Basically, this suite of paintings has to be seen as the equivalent of Melamid calculatedly channeling Chekhov’s “The Looking Glass” for Janet Malcolm. “Nostalgic Socialist Realism” is a canny game played with the Cold War U.S. audience’s of Russian art. As with a lot of Komar & Melamid’s work, when you really look into it, its ironies somehow turn back on you for having expected something serious.
Poll Workers
Another example of the same nesting-doll irony: In the 1990s, Komar & Melamid would realize their most-widely known work, “The People’s Choice.” These were paintings based on a series of polls, where they gathered data about the most-liked and least-liked kinds of art from publics in various countries, and then created works that gathered together all the best and worst traits. (By this method, almost all countries end up preferring figurative art where a historical figure is near a body of water, and hating some form of geometric abstraction.)

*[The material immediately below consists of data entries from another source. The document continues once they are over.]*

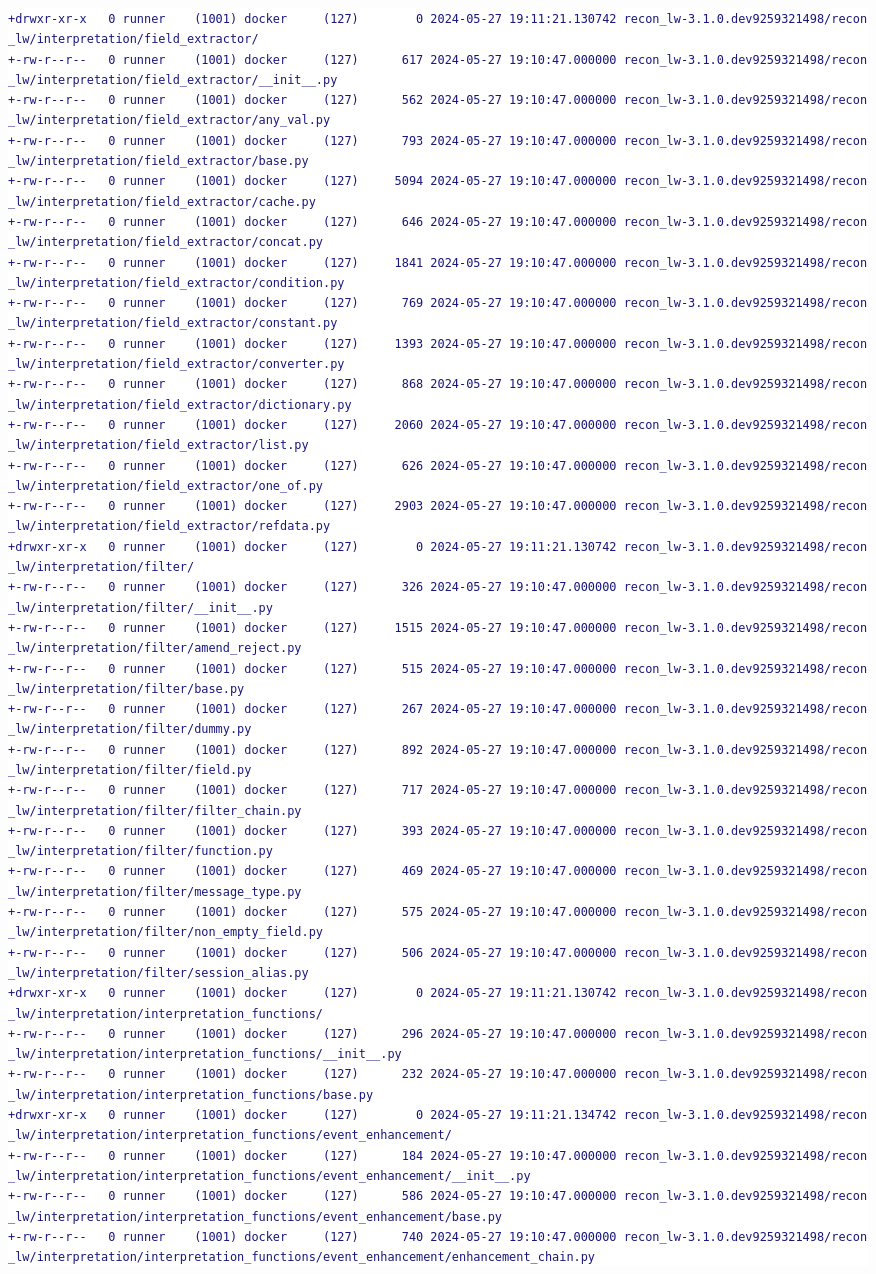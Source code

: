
 ```diff
+drwxr-xr-x   0 runner    (1001) docker     (127)        0 2024-05-27 19:11:21.130742 recon_lw-3.1.0.dev9259321498/recon_lw/interpretation/field_extractor/
+-rw-r--r--   0 runner    (1001) docker     (127)      617 2024-05-27 19:10:47.000000 recon_lw-3.1.0.dev9259321498/recon_lw/interpretation/field_extractor/__init__.py
+-rw-r--r--   0 runner    (1001) docker     (127)      562 2024-05-27 19:10:47.000000 recon_lw-3.1.0.dev9259321498/recon_lw/interpretation/field_extractor/any_val.py
+-rw-r--r--   0 runner    (1001) docker     (127)      793 2024-05-27 19:10:47.000000 recon_lw-3.1.0.dev9259321498/recon_lw/interpretation/field_extractor/base.py
+-rw-r--r--   0 runner    (1001) docker     (127)     5094 2024-05-27 19:10:47.000000 recon_lw-3.1.0.dev9259321498/recon_lw/interpretation/field_extractor/cache.py
+-rw-r--r--   0 runner    (1001) docker     (127)      646 2024-05-27 19:10:47.000000 recon_lw-3.1.0.dev9259321498/recon_lw/interpretation/field_extractor/concat.py
+-rw-r--r--   0 runner    (1001) docker     (127)     1841 2024-05-27 19:10:47.000000 recon_lw-3.1.0.dev9259321498/recon_lw/interpretation/field_extractor/condition.py
+-rw-r--r--   0 runner    (1001) docker     (127)      769 2024-05-27 19:10:47.000000 recon_lw-3.1.0.dev9259321498/recon_lw/interpretation/field_extractor/constant.py
+-rw-r--r--   0 runner    (1001) docker     (127)     1393 2024-05-27 19:10:47.000000 recon_lw-3.1.0.dev9259321498/recon_lw/interpretation/field_extractor/converter.py
+-rw-r--r--   0 runner    (1001) docker     (127)      868 2024-05-27 19:10:47.000000 recon_lw-3.1.0.dev9259321498/recon_lw/interpretation/field_extractor/dictionary.py
+-rw-r--r--   0 runner    (1001) docker     (127)     2060 2024-05-27 19:10:47.000000 recon_lw-3.1.0.dev9259321498/recon_lw/interpretation/field_extractor/list.py
+-rw-r--r--   0 runner    (1001) docker     (127)      626 2024-05-27 19:10:47.000000 recon_lw-3.1.0.dev9259321498/recon_lw/interpretation/field_extractor/one_of.py
+-rw-r--r--   0 runner    (1001) docker     (127)     2903 2024-05-27 19:10:47.000000 recon_lw-3.1.0.dev9259321498/recon_lw/interpretation/field_extractor/refdata.py
+drwxr-xr-x   0 runner    (1001) docker     (127)        0 2024-05-27 19:11:21.130742 recon_lw-3.1.0.dev9259321498/recon_lw/interpretation/filter/
+-rw-r--r--   0 runner    (1001) docker     (127)      326 2024-05-27 19:10:47.000000 recon_lw-3.1.0.dev9259321498/recon_lw/interpretation/filter/__init__.py
+-rw-r--r--   0 runner    (1001) docker     (127)     1515 2024-05-27 19:10:47.000000 recon_lw-3.1.0.dev9259321498/recon_lw/interpretation/filter/amend_reject.py
+-rw-r--r--   0 runner    (1001) docker     (127)      515 2024-05-27 19:10:47.000000 recon_lw-3.1.0.dev9259321498/recon_lw/interpretation/filter/base.py
+-rw-r--r--   0 runner    (1001) docker     (127)      267 2024-05-27 19:10:47.000000 recon_lw-3.1.0.dev9259321498/recon_lw/interpretation/filter/dummy.py
+-rw-r--r--   0 runner    (1001) docker     (127)      892 2024-05-27 19:10:47.000000 recon_lw-3.1.0.dev9259321498/recon_lw/interpretation/filter/field.py
+-rw-r--r--   0 runner    (1001) docker     (127)      717 2024-05-27 19:10:47.000000 recon_lw-3.1.0.dev9259321498/recon_lw/interpretation/filter/filter_chain.py
+-rw-r--r--   0 runner    (1001) docker     (127)      393 2024-05-27 19:10:47.000000 recon_lw-3.1.0.dev9259321498/recon_lw/interpretation/filter/function.py
+-rw-r--r--   0 runner    (1001) docker     (127)      469 2024-05-27 19:10:47.000000 recon_lw-3.1.0.dev9259321498/recon_lw/interpretation/filter/message_type.py
+-rw-r--r--   0 runner    (1001) docker     (127)      575 2024-05-27 19:10:47.000000 recon_lw-3.1.0.dev9259321498/recon_lw/interpretation/filter/non_empty_field.py
+-rw-r--r--   0 runner    (1001) docker     (127)      506 2024-05-27 19:10:47.000000 recon_lw-3.1.0.dev9259321498/recon_lw/interpretation/filter/session_alias.py
+drwxr-xr-x   0 runner    (1001) docker     (127)        0 2024-05-27 19:11:21.130742 recon_lw-3.1.0.dev9259321498/recon_lw/interpretation/interpretation_functions/
+-rw-r--r--   0 runner    (1001) docker     (127)      296 2024-05-27 19:10:47.000000 recon_lw-3.1.0.dev9259321498/recon_lw/interpretation/interpretation_functions/__init__.py
+-rw-r--r--   0 runner    (1001) docker     (127)      232 2024-05-27 19:10:47.000000 recon_lw-3.1.0.dev9259321498/recon_lw/interpretation/interpretation_functions/base.py
+drwxr-xr-x   0 runner    (1001) docker     (127)        0 2024-05-27 19:11:21.134742 recon_lw-3.1.0.dev9259321498/recon_lw/interpretation/interpretation_functions/event_enhancement/
+-rw-r--r--   0 runner    (1001) docker     (127)      184 2024-05-27 19:10:47.000000 recon_lw-3.1.0.dev9259321498/recon_lw/interpretation/interpretation_functions/event_enhancement/__init__.py
+-rw-r--r--   0 runner    (1001) docker     (127)      586 2024-05-27 19:10:47.000000 recon_lw-3.1.0.dev9259321498/recon_lw/interpretation/interpretation_functions/event_enhancement/base.py
+-rw-r--r--   0 runner    (1001) docker     (127)      740 2024-05-27 19:10:47.000000 recon_lw-3.1.0.dev9259321498/recon_lw/interpretation/interpretation_functions/event_enhancement/enhancement_chain.py
```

I think of “The People’s Choice” as the ultimate distillation of the best of Komar & Melamid: needlingly funny, possessed of a kind of canny and theatrical cynicism, and inhabiting artistic styles as a series of strategic games.
It hails from the End of History, post-Cold War era. It can be, and has been, read as carrying on a joke about the illusion of a “People’s Art” from Soviet times. But it maybe even works better as being about the globalization of corporate-optimized, focus-grouped market culture in the Neoliberal ‘90s. It is thus a nicely plastic vehicle for the duo’s all-sided skepticism.
But, as with “Nostalgic Socialist Realism,” when you really think about “The People’s Choice” your sense of the exact point that it is making starts to slip away.
Is it about the silliness of mass taste, mocking the comedy of lowest-common-denominator art? Plenty of people read it that way! Or is it, on the contrary, making fun of trying to discern the “people’s” taste? After all, the images it conjures of what different national publics might want are clearly based on weird extrapolation and wishful amalgamation.
History Lessons?
You get a feeling that some of the animating specificity of Komar & Melamid’s work vanished as the Cold War context faded into the rear view. A series from 1999 making fun of the tropes of patriotic American art the way they had with “Nostalgic Socialist Realism” doesn’t really land. Meanwhile, once the end of the Soviet Union made “dissident Soviet artists” less of a hot topic, some of the interest in Komar & Melamid vanished as well.
So, what do we do with this body if work now, some two decades after the curtain came down on the Komar & Melamid Show?
The Zimmerli retrospective was originally going to be called “You Are Feeling Good!”, a title that captures their humor (it’s from a slogan they ironically appropriated for one of their first Sots-Art banners). Instead, the exhibition arrived as “A Lesson in History,” with this more sober tone reflecting today’s renewed geopolitical conflict with Putin’s Russia, and the need to pre-address any questions about showing Russian artists by framing their work in relationship to the legacy of totalitarianism.
For myself, I think that there is a lesson to be drawn from this history, I just don’t think it’s this one.
Asked about final meaning of their work in the catalogue, Melamid volunteers this: “Everything is meaningless.” If the Komar & Melamid corpus resonates now, it won’t really be because it shows us some tradition of heroic satire in Russia. I’d think the better shot would be because people in the U.S. might actually identify with the feeling of being in a world of stagnation, where the ruling ideologies feel arbitrary and senseless, the opposing ones feel cloistered and self-indulgent, and as a consequence the thought that “it’s all a game” becomes more and more seductive.